» **Your instructions**:
Pictures do not belong in the copy; print every entry exactly as it stands.
**** Available records
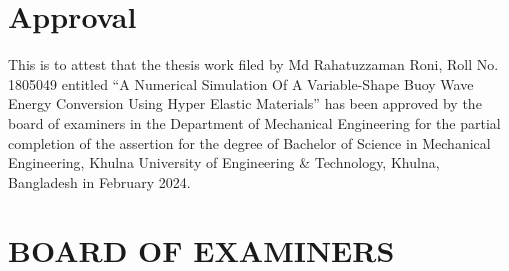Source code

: \documentclass{article}
\begin{document}
\section*{\centering\fontsize{14}{16}\selectfont Approval}
\vspace{2\baselineskip}
{\justifying\fontsize{12}{14}\selectfont %
This is to attest that the thesis work filed by Md Rahatuzzaman Roni, Roll No. 1805049 entitled “A Numerical Simulation Of A Variable-Shape Buoy Wave Energy Conversion Using Hyper Elastic Materials” has been approved by the board of examiners in the Department of Mechanical Engineering for the partial completion of the assertion for the degree of Bachelor of Science in Mechanical Engineering, Khulna University of Engineering \& Technology, Khulna, Bangladesh in February 2024.
\par %
}
\vspace{3\baselineskip}
\section*{\centering\fontsize{14}{16}\selectfont BOARD OF EXAMINERS}
\vspace{3\baselineskip}
\end{document}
********
» **Task answer**:
Source code

: \documentclass{article}
\begin{document}
\section*{\centering\fontsize{14}{16}\selectfont Approval}
\vspace{2\baselineskip}
{\justifying\fontsize{12}{14}\selectfont %
This is to attest that the thesis work filed by Md Rahatuzzaman Roni, Roll No. 1805049 entitled “A Numerical Simulation Of A Variable-Shape Buoy Wave Energy Conversion Using Hyper Elastic Materials” has been approved by the board of examiners in the Department of Mechanical Engineering for the partial completion of the assertion for the degree of Bachelor of Science in Mechanical Engineering, Khulna University of Engineering \& Technology, Khulna, Bangladesh in February 2024.
\par %
}
\vspace{3\baselineskip}
\section*{\centering\fontsize{14}{16}\selectfont BOARD OF EXAMINERS}
\vspace{3\baselineskip}
\end{document}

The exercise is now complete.